À en croire le grand éditeur et critique Maurice Nadeau, qui incarne « le » découvreur des littératures contemporaines en France, de Malcolm Lowry à Michel Houellebecq, en passant par J.M. Coetze et tant d’autres, l’écrivain voyagerait autrement que le commun des mortels, touriste conditionné ou bourlingueur à tout va. Parce qu’il serait supérieur à ses semblables ? Nullement. « Par vocation, par habitude, par métier, il regarde. Il ressent, il rêve, il médite. Il se réjouit ou il regrette, il approuve ou il dénonce, comme nous tous ». Nuance pourtant : « À la différence de nous tous, il exprime. »

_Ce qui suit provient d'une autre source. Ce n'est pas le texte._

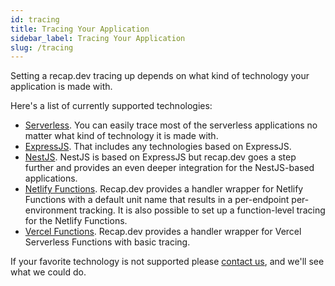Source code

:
 ```yaml
---
id: tracing
title: Tracing Your Application
sidebar_label: Tracing Your Application
slug: /tracing
---
```


Setting a recap.dev tracing up depends on what kind of technology your application is made with.

Here's a list of currently supported technologies:

- [Serverless](/docs/tracing/serverless-application). You can easily trace most of the serverless applications no matter what kind of technology it is made with.
- [ExpressJS](/docs/tracing/express-application). That includes any technologies based on ExpressJS.
- [NestJS](/docs/tracing/nestjs-application). NestJS is based on ExpressJS but recap.dev goes a step further and provides an even deeper integration for the NestJS-based applications.
- [Netlify Functions](/docs/tracing/netlify-functions). Recap.dev provides a handler wrapper for Netlify Functions with a default unit name that results in a per-endpoint per-environment tracking. It is also possible to set up a function-level tracing for the Netlify Functions.
- [Vercel Functions](/docs/tracing/vercel-serverless-functions). Recap.dev provides a handler wrapper for Vercel Serverless Functions with basic tracing. 

If your favorite technology is not supported please [contact us](/contact-us), and we'll see what we could do.
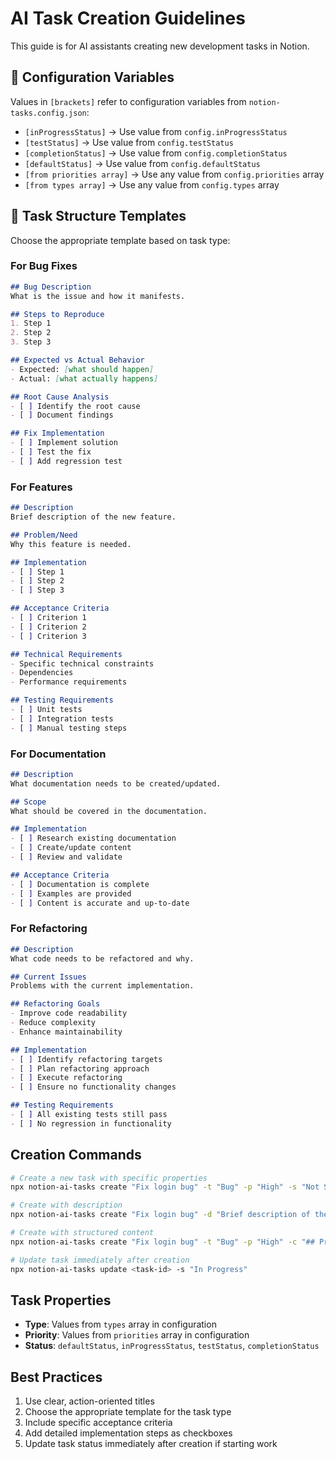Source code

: # AI Task Creation Guidelines

This guide is for AI assistants creating new development tasks in Notion.

## 📝 Configuration Variables

Values in `[brackets]` refer to configuration variables from `notion-tasks.config.json`:
- `[inProgressStatus]` → Use value from `config.inProgressStatus`
- `[testStatus]` → Use value from `config.testStatus` 
- `[completionStatus]` → Use value from `config.completionStatus`
- `[defaultStatus]` → Use value from `config.defaultStatus`
- `[from priorities array]` → Use any value from `config.priorities` array
- `[from types array]` → Use any value from `config.types` array

## 📝 Task Structure Templates

Choose the appropriate template based on task type:

### For Bug Fixes
```markdown
## Bug Description
What is the issue and how it manifests.

## Steps to Reproduce
1. Step 1
2. Step 2
3. Step 3

## Expected vs Actual Behavior
- Expected: [what should happen]
- Actual: [what actually happens]

## Root Cause Analysis
- [ ] Identify the root cause
- [ ] Document findings

## Fix Implementation
- [ ] Implement solution
- [ ] Test the fix
- [ ] Add regression test
```

### For Features
```markdown
## Description
Brief description of the new feature.

## Problem/Need
Why this feature is needed.

## Implementation
- [ ] Step 1
- [ ] Step 2
- [ ] Step 3

## Acceptance Criteria
- [ ] Criterion 1
- [ ] Criterion 2
- [ ] Criterion 3

## Technical Requirements
- Specific technical constraints
- Dependencies
- Performance requirements

## Testing Requirements
- [ ] Unit tests
- [ ] Integration tests
- [ ] Manual testing steps
```

### For Documentation
```markdown
## Description
What documentation needs to be created/updated.

## Scope
What should be covered in the documentation.

## Implementation
- [ ] Research existing documentation
- [ ] Create/update content
- [ ] Review and validate

## Acceptance Criteria
- [ ] Documentation is complete
- [ ] Examples are provided
- [ ] Content is accurate and up-to-date
```

### For Refactoring
```markdown
## Description
What code needs to be refactored and why.

## Current Issues
Problems with the current implementation.

## Refactoring Goals
- Improve code readability
- Reduce complexity
- Enhance maintainability

## Implementation
- [ ] Identify refactoring targets
- [ ] Plan refactoring approach
- [ ] Execute refactoring
- [ ] Ensure no functionality changes

## Testing Requirements
- [ ] All existing tests still pass
- [ ] No regression in functionality
```

## Creation Commands

```bash
# Create a new task with specific properties
npx notion-ai-tasks create "Fix login bug" -t "Bug" -p "High" -s "Not Started"

# Create with description
npx notion-ai-tasks create "Fix login bug" -d "Brief description of the bug" -t "Bug" -p "High"

# Create with structured content
npx notion-ai-tasks create "Fix login bug" -t "Bug" -p "High" -c "## Problem\nDescription of the issue\n\n## Steps\n- [ ] Step 1\n- [ ] Step 2"

# Update task immediately after creation
npx notion-ai-tasks update <task-id> -s "In Progress"
```

## Task Properties
- **Type**: Values from `types` array in configuration
- **Priority**: Values from `priorities` array in configuration
- **Status**: `defaultStatus`, `inProgressStatus`, `testStatus`, `completionStatus`

## Best Practices
1. Use clear, action-oriented titles
2. Choose the appropriate template for the task type
3. Include specific acceptance criteria
4. Add detailed implementation steps as checkboxes
5. Update task status immediately after creation if starting work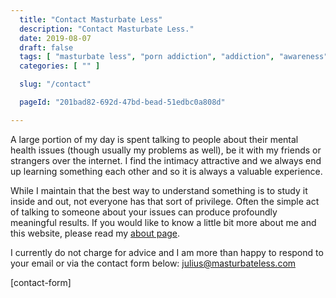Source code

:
 ```yaml
---
  title: "Contact Masturbate Less"
  description: "Contact Masturbate Less."
  date: 2019-08-07
  draft: false
  tags: [ "masturbate less", "porn addiction", "addiction", "awareness", "nofap", "neverfap", "neverfap deluxe", "neverfap basics", "nofap podcast", "neverfap podcast", "neverfap deluxe podcast" ]
  categories: [ "" ]

  slug: "/contact"

  pageId: "201bad82-692d-47bd-bead-51edbc0a808d"

---
```




A large portion of my day is spent talking to people about their mental health issues (though usually my problems as well), be it with my friends or strangers over the internet. I find the intimacy attractive and we always end up learning something each other and so it is always a valuable experience.

While I maintain that the best way to understand something is to study it inside and out, not everyone has that sort of privilege. Often the simple act of talking to someone about your issues can produce profoundly meaningful results. If you would like to know a little bit more about me and this website, please read my [about page](http://masturbateless.com/about/).

I currently do not charge for advice and I am more than happy to respond to your email or via the contact form below: [julius@masturbateless.com](mailto:julius@masturbateless.com)

[contact-form]



 
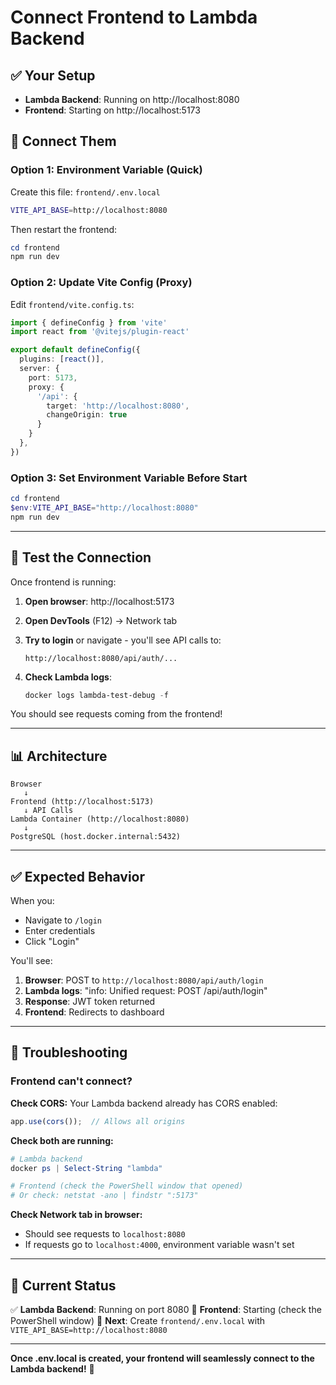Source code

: # Connect Frontend to Lambda Backend

## ✅ Your Setup

- **Lambda Backend**: Running on http://localhost:8080
- **Frontend**: Starting on http://localhost:5173

## 🔌 Connect Them

### **Option 1: Environment Variable (Quick)**

Create this file: `frontend/.env.local`
```bash
VITE_API_BASE=http://localhost:8080
```

Then restart the frontend:
```powershell
cd frontend
npm run dev
```

### **Option 2: Update Vite Config (Proxy)**

Edit `frontend/vite.config.ts`:
```typescript
import { defineConfig } from 'vite'
import react from '@vitejs/plugin-react'

export default defineConfig({
  plugins: [react()],
  server: {
    port: 5173,
    proxy: {
      '/api': {
        target: 'http://localhost:8080',
        changeOrigin: true
      }
    }
  },
})
```

### **Option 3: Set Environment Variable Before Start**

```powershell
cd frontend
$env:VITE_API_BASE="http://localhost:8080"
npm run dev
```

---

## 🧪 Test the Connection

Once frontend is running:

1. **Open browser**: http://localhost:5173

2. **Open DevTools** (F12) → Network tab

3. **Try to login** or navigate - you'll see API calls to:
   ```
   http://localhost:8080/api/auth/...
   ```

4. **Check Lambda logs**:
   ```powershell
   docker logs lambda-test-debug -f
   ```

You should see requests coming from the frontend!

---

## 📊 Architecture

```
Browser
   ↓
Frontend (http://localhost:5173)
   ↓ API Calls
Lambda Container (http://localhost:8080)
   ↓
PostgreSQL (host.docker.internal:5432)
```

---

## ✅ Expected Behavior

When you:
- Navigate to `/login`
- Enter credentials
- Click "Login"

You'll see:
1. **Browser**: POST to `http://localhost:8080/api/auth/login`
2. **Lambda logs**: "info: Unified request: POST /api/auth/login"
3. **Response**: JWT token returned
4. **Frontend**: Redirects to dashboard

---

## 🐛 Troubleshooting

### Frontend can't connect?

**Check CORS:**
Your Lambda backend already has CORS enabled:
```javascript
app.use(cors());  // Allows all origins
```

**Check both are running:**
```powershell
# Lambda backend
docker ps | Select-String "lambda"

# Frontend (check the PowerShell window that opened)
# Or check: netstat -ano | findstr ":5173"
```

**Check Network tab in browser:**
- Should see requests to `localhost:8080`
- If requests go to `localhost:4000`, environment variable wasn't set

---

## 🎯 Current Status

✅ **Lambda Backend**: Running on port 8080
🔄 **Frontend**: Starting (check the PowerShell window)
📝 **Next**: Create `frontend/.env.local` with `VITE_API_BASE=http://localhost:8080`

---

**Once .env.local is created, your frontend will seamlessly connect to the Lambda backend!** 🚀
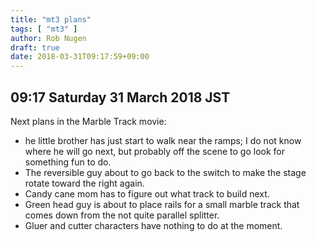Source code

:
 ```yaml
---
title: "mt3 plans"
tags: [ "mt3" ]
author: Rob Nugen
draft: true
date: 2018-03-31T09:17:59+09:00
---
```


## 09:17 Saturday 31 March 2018 JST

Next plans in the Marble Track movie:

* he little brother has just start to walk near the ramps; I do not know where he will go next, but probably off the scene to go look for something fun to do.
* The reversible guy about to go back to the switch to make the stage rotate toward the right again.
* Candy cane mom has to figure out what track to build next.
* Green head guy is about to place rails for a small marble track that comes down from the not quite parallel splitter.
* Gluer and cutter characters have nothing to do at the moment.
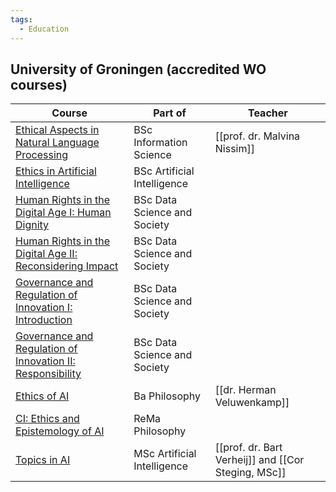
 ```yaml
---
tags:
  - Education
---
```


## University of Groningen (accredited WO courses)

| Course | Part of | Teacher |
| --- | --- | --- |
| [Ethical Aspects in Natural Language Processing](https://ocasys.rug.nl/current/catalog/course/LIX033B05)    |  BSc Information Science  |  [[prof. dr. Malvina Nissim]] |
| [Ethics in Artificial Intelligence](https://ocasys.rug.nl/current/catalog/course/WBAI040-05) | BSc Artificial Intelligence | |
| [Human Rights in the Digital Age I: Human Dignity](https://ocasys.rug.nl/current/catalog/course/CFBDS06A05) | BSc Data Science and Society | |
| [Human Rights in the Digital Age II: Reconsidering Impact](https://ocasys.rug.nl/current/catalog/course/CFBDS13A05) | BSc Data Science and Society | |
| [Governance and Regulation of Innovation I: Introduction](https://ocasys.rug.nl/current/catalog/course/CFBDS03A05) | BSc Data Science and Society | |
| [Governance and Regulation of Innovation II: Responsibility](https://ocasys.rug.nl/current/catalog/course/CFBDS10A05) | BSc Data Science and Society | |
| [Ethics of AI](https://ocasys.rug.nl/current/catalog/course/FI233HV) | Ba Philosophy | [[dr. Herman Veluwenkamp]] |
| [CI: Ethics and Epistemology of AI](https://ocasys.rug.nl/current/catalog/course/FI2341CI1) | ReMa Philosophy | |
| [Topics in AI](https://ocasys.rug.nl/current/catalog/course/WMAI025-05) | MSc Artificial Intelligence | [[prof. dr. Bart Verheij]] and [[Cor Steging, MSc]] |
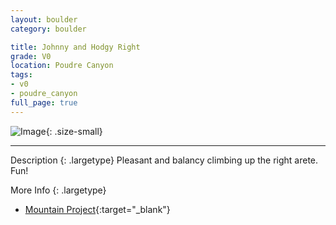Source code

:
 ```yaml
---
layout: boulder
category: boulder

title: Johnny and Hodgy Right
grade: V0
location: Poudre Canyon
tags:
- v0
- poudre_canyon
full_page: true
---
```


![Image](https://pub-512d85031b1440409fe8612f837b8235.r2.dev/johnny_and_hodgey_right_poudre_canyon_v0.jpg){: .size-small}

---


Description
{: .largetype}
Pleasant and balancy climbing up the right arete. Fun!


More Info
{: .largetype}
- [Mountain Project](https://www.mountainproject.com/route/107850027/johnny-and-hodgey-right-arete){:target="_blank"}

C’est ainsi pour ce qu’expriment les écrivains en voyage, parfois sur commande, comme un Cendrars ou un Simenon en reportage, parfois pour raison de santé ou d’exil, parfois encore simplement pour voir le monde que la très remarquable collection « Voyager avec… » a été conçue par Maurice Nadeau à la double enseigne de Louis Vuitton et de la Quinzaine littéraire.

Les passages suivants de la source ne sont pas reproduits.